Glaucoma is one of the leading causes of blindness worldwide. A crucial risk factor is elevated intraocular pressure (IOP), which patients should ideally monitor on a daily basis. In practice, this is not always possible: existing measuring instruments are not portable, are not suitable for continuous use and are often only available in clinical settings. As a result, many patients lack the structural insight needed to manage the condition properly.
These limitations become even more problematic in an ageing society. Older age increases the risk of elevated eye pressure, which makes glaucoma more common. Especially in countries such as Japan, where the population is ageing rapidly, there is a growing need for accessible and continuous monitoring of eye health.
Contact lens as a measuring platform
Researchers from Japan have now developed a promising solution: a smart contact lens with an integrated thin-film sensor that can measure eye pressure in real time during daily use. The research is led by Takeo Miyake of the Graduate School of Information, Production and Systems at Waseda University. The results have been published in the scientific journal npj Flexible Electronics.
The researchers integrated an extremely thin, flexible sensor directly into a soft contact lens. This creates a measurement solution that is not only wearable, but also suitable for continuous (24/7) monitoring without compromising the wearer's comfort.
Wireless sensitivity
At the heart of the innovation is a resistive sensor based on a cracked PEDOT:PSS/PVA thin film. By making clever use of a multi-layer structure and the specific material properties of these polymers, the sensor can detect small changes in eye pressure with great accuracy.
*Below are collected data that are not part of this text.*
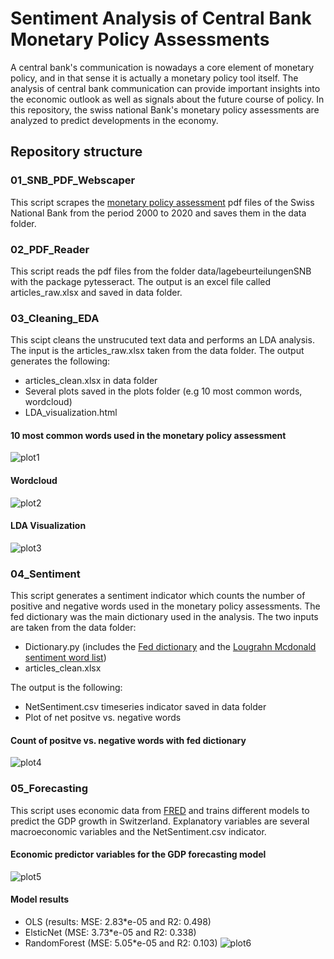 # Sentiment Analysis of Central Bank Monetary Policy Assessments

A central bank's communication is nowadays a core element of monetary policy, and in that sense it is actually a monetary policy tool itself. The analysis of central bank communication can provide important insights into the economic outlook as well as signals about the future course of policy.
In this repository, the swiss national Bank's monetary policy assessments are analyzed to predict developments in the economy.

## Repository structure

### 01_SNB_PDF_Webscaper
This script scrapes the [monetary policy assessment](https://www.snb.ch/en/iabout/monpol/id/monpol_current) pdf files of the Swiss National Bank from the period 2000 to 2020 and saves them in the data folder.

### 02_PDF_Reader
This script reads the pdf files from the folder data/lagebeurteilungenSNB with the package pytesseract. The output is an excel file called articles_raw.xlsx and saved in data folder.

### 03_Cleaning_EDA
This scipt cleans the unstrucuted text data and performs an LDA analysis.<br/>
The input is the articles_raw.xlsx taken from the data folder.
The output generates the following:
- articles_clean.xlsx in data folder
- Several plots saved in the plots folder (e.g 10 most common words, wordcloud)
- LDA_visualization.html

#### 10 most common words used in the monetary policy assessment
![plot1](../SDA_2020_St_Gallen/SDA_2020_St_Gallen_SentimentAnalysis_of_CentralBank_Statements/plots/most_common_words.png)

#### Wordcloud
![plot2](../SDA_2020_St_Gallen/SDA_2020_St_Gallen_SentimentAnalysis_of_CentralBank_Statements/plots/wordcloud.png)

#### LDA Visualization
![plot3](../SDA_2020_St_Gallen/SDA_2020_St_Gallen_SentimentAnalysis_of_CentralBank_Statements/plots/LDA_Visualization.png)


### 04_Sentiment
This script generates a sentiment indicator which counts the number of positive and negative words used in the monetary policy assessments. The fed dictionary was the main dictionary used in the analysis.
The two inputs are taken from the data folder:
- Dictionary.py (includes the [Fed dictionary](https://www.federalreserve.gov/econres/notes/ifdp-notes/constructing-a-dictionary-for-financial-stability-20170623.htm) and the [Lougrahn Mcdonald sentiment word list](https://sraf.nd.edu/textual-analysis/resources/))
- articles_clean.xlsx <br/>

The output is the following: 
- NetSentiment.csv timeseries indicator saved in data folder
- Plot of net positve vs. negative words


#### Count of positve vs. negative words with fed dictionary
![plot4](../SDA_2020_St_Gallen/SDA_2020_St_Gallen_SentimentAnalysis_of_CentralBank_Statements/plots/count_words.png)

### 05_Forecasting
This script uses economic data from [FRED](https://fred.stlouisfed.org/) and trains different models to predict the GDP growth in Switzerland. Explanatory variables are several macroeconomic variables and the NetSentiment.csv indicator.

#### Economic predictor variables for the GDP forecasting model
![plot5](../SDA_2020_St_Gallen/SDA_2020_St_Gallen_SentimentAnalysis_of_CentralBank_Statements/plots/economic_varibales.png)

#### Model results
- OLS (results: MSE: 2.83*e-05 and R2: 0.498)
- ElsticNet (MSE: 3.73*e-05 and R2: 0.338)
- RandomForest (MSE: 5.05*e-05 and R2: 0.103)
![plot6](../SDA_2020_St_Gallen/SDA_2020_St_Gallen_SentimentAnalysis_of_CentralBank_Statements/plots/model_results.png)
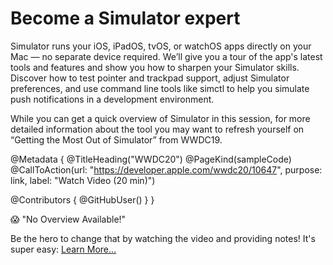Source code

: # Become a Simulator expert

Simulator runs your iOS, iPadOS, tvOS, or watchOS apps directly on your Mac — no separate device required. We’ll give you a tour of the app's latest tools and features and show you how to sharpen your Simulator skills. Discover how to test pointer and trackpad support, adjust Simulator preferences, and use command line tools like simctl to help you simulate push notifications in a development environment.

While you can get a quick overview of Simulator in this session, for more detailed information about the tool you may want to refresh yourself on “Getting the Most Out of Simulator” from WWDC19.

@Metadata {
   @TitleHeading("WWDC20")
   @PageKind(sampleCode)
   @CallToAction(url: "https://developer.apple.com/wwdc20/10647", purpose: link, label: "Watch Video (20 min)")

   @Contributors {
      @GitHubUser(<replace this with your GitHub handle>)
   }
}

😱 "No Overview Available!"

Be the hero to change that by watching the video and providing notes! It's super easy:
 [Learn More…](https://wwdcnotes.github.io/WWDCNotes/documentation/wwdcnotes/contributing)
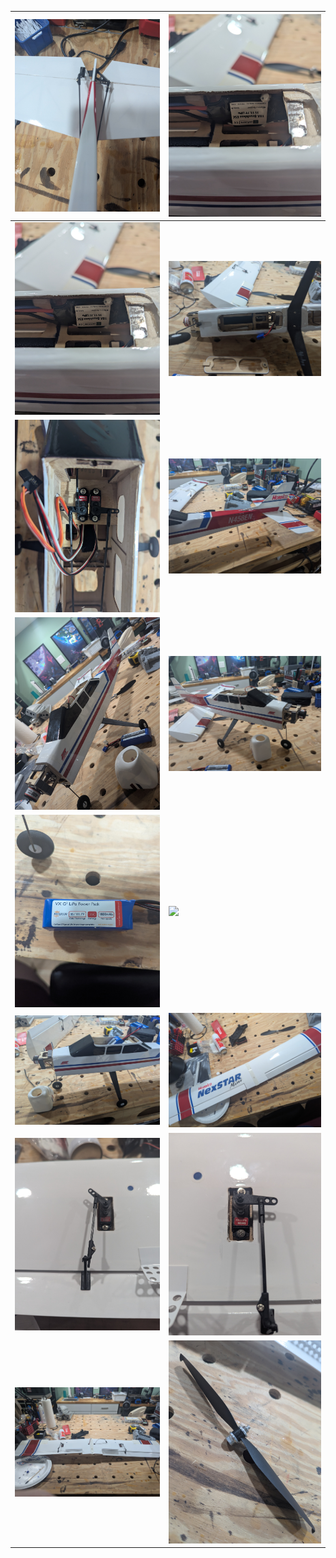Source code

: 
| ![](images/PXL_20250823_201752843.jpg) | ![](images/PXL_20250823_201658711.jpg)    |
| -------------------------------------- | ----------------------------------------- |
| ![](images/PXL_20250823_201656848.jpg) | ![](images/PXL_20250823_201602636.jpg)    |
| ![](images/PXL_20250823_201437495.jpg) | ![](images/PXL_20250823_201332057.jpg)    |
| ![](images/PXL_20250823_201850402.jpg) | ![](images/PXL_20250823_201831417.jpg)    |
| ![](images/PXL_20250823_201525190.jpg) | ![](images/PXL_20250823_201513436.MP.jpg) |
| ![](images/PXL_20250823_201317990.jpg) | ![](images/PXL_20250823_201242815.jpg)    |
| ![](images/PXL_20250823_201226379.jpg) | ![](images/PXL_20250823_201221587.jpg)    |
| ![](images/PXL_20250823_201214443.jpg) | ![](images/PXL_20250823_201158968.jpg)    |
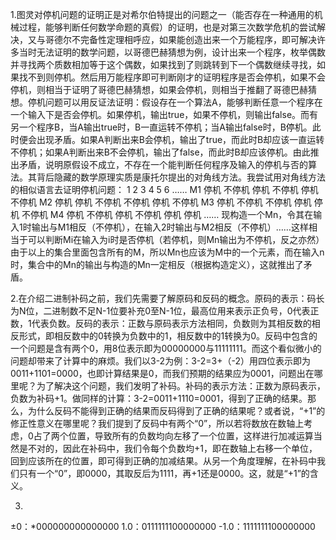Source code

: 1.图灵对停机问题的证明正是对希尔伯特提出的问题之一（能否存在一种通用的机械过程，能够判断任何数学命题的真假）的证明，也是对第三次数学危机的尝试解决，又与哥德尔不完备性定理相呼应，如果能创造出来一个万能程序，即可解决许多当时无法证明的数学问题，以哥德巴赫猜想为例，设计出来一个程序，枚举偶数并寻找两个质数相加等于这个偶数，如果找到了则跳转到下一个偶数继续寻找，如果找不到则停机。然后用万能程序即可判断刚才的证明程序是否会停机，如果不会停机，则相当于证明了哥德巴赫猜想，如果会停机，则相当于推翻了哥德巴赫猜想。停机问题可以用反证法证明：假设存在一个算法A，能够判断任意一个程序在一个输入下是否会停机。如果停机，输出true，如果不停机，则输出false。而有另一个程序B，当A输出true时，B一直运转不停机；当A输出false时，B停机。此时便会出现矛盾。如果A判断出来B会停机，输出了true，而此时B却应该一直运转不停机；如果A判断出来B不会停机，输出了false，而此时B却应该停机。由此推出矛盾，说明原假设不成立，不存在一个能判断任何程序及输入的停机与否的算法。其背后隐藏的数学原理实质是康托尔提出的对角线方法。我尝试用对角线方法的相似语言去证明停机问题：
    1     2     3     4     5     6 ……
M1 停机 不停机  停机 不停机  停机 不停机
M2 停机  停机  不停机 不停机  停机 不停机
M3 停机 不停机 不停机 停机   停机 不停机
M4 停机 不停机  停机 不停机  停机  停机
……
现构造一个Mn，令其在输入1时输出与M1相反（不停机），在输入2时输出与M2相反（不停机）……这样相当于可以判断Mi在输入为i时是否停机（若停机，则Mn输出为不停机，反之亦然）由于以上的集合里面包含所有的M，所以Mn也应该为M中的一个元素，而在输入n时，集合中的Mn的输出与构造的Mn一定相反（根据构造定义），这就推出了矛盾。

2.在介绍二进制补码之前，我们先需要了解原码和反码的概念。原码的表示：码长为N位，二进制数不足N-1位要补充0至N-1位，最高位用来表示正负号，0代表正数，1代表负数。反码的表示：正数与原码表示方法相同，负数则为其相反数的相反形式，即相反数中的0转换为负数中的1，相反数中的1转换为0。反码中包含的一个问题是含有两个0，用8位表示即为00000000与11111111。而这个看似微小的问题却带来了计算中的麻烦。我们以3-2为例：3-2=3+（-2）用四位表示即为0011+1101=0000，也即计算结果是0，而我们预期的结果应为0001，问题出在哪里呢？为了解决这个问题，我们发明了补码。补码的表示方法：正数为原码表示，负数为补码+1。做同样的计算：3-2=0011+1110=0001，得到了正确的结果。那么，为什么反码不能得到正确的结果而反码得到了正确的结果呢？或者说，“+1”的修正性意义在哪里呢？我们提到了反码中有两个“0”，所以若将数放在数轴上考虑，0占了两个位置，导致所有的负数均向左移了一个位置，这样进行加减运算当然是不对的，因此在补码中，我们令每个负数均+1，即在数轴上右移一个单位，回到应该所在的位置，即可得到正确的加减结果。从另一个角度理解，在补码中我们只有一个“0”，即0000，其取反后为1111，再+1还是0000。这，就是“+1”的含义。

3.
  ±0：*000000000000000
  1.0：0111111100000000
  -1.0：1111111100000000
For wireless readout, the team combined the sensor with a 70 MHz double gold antenna. In addition, parity-time-symmetric wireless technology was used. This approach increased the sensitivity of the measurements by a factor of 183 compared to conventional wireless sensors. This makes the technology suitable for daily use outside the hospital.
Both laboratory measurements on pig eyes and animal tests on rabbits showed a strong linear correlation between the measurements of the contact lens and those of a commercial tonometer. This indicates a high degree of reliability of the new measurement method.
Non-invasive eye care
According to Miyake, integrating electronics into a contact lens is technically very challenging. ‘It is difficult to add functionality within the limited space of a contact lens without compromising flexibility and wearing comfort,’ he says. By applying microfabrication, the team was able to develop a sensor that fits well into the lens and remains comfortable for the user.
He also emphasises the importance of the chosen wireless technology: ‘Parity-time symmetry enables much higher sensitivity. That brings us a big step closer to daily, real-time monitoring of eye health.’
The researchers see their platform as a promising basis for long-term, non-invasive monitoring of intraocular pressure. This technology could contribute to early diagnosis, better follow-up and, ultimately, more effective treatment of glaucoma. It is an example of how flexible electronics and smart sensor technology can fundamentally change eye care.
Smart lens with night vision
Last year, an international team of neuroscientists and materials scientists developed contact lenses that make near-infrared light visible to humans and animals. The lenses convert invisible infrared light (800–1600 nm) into visible light, without a power source or external equipment. Thanks to nanoparticles in transparent, biocompatible materials, users can combine normal vision with “night vision”, even with their eyes closed.
In tests, mice and human subjects were able to perceive infrared sources and signals, which was confirmed by behavioural and physiological measurements. Colour-coding nanoparticles allow different infrared spectra to be displayed as specific colours. The technology offers prospects for applications in healthcare, communication and security, and possibly also for medical imaging and support for visual impairments.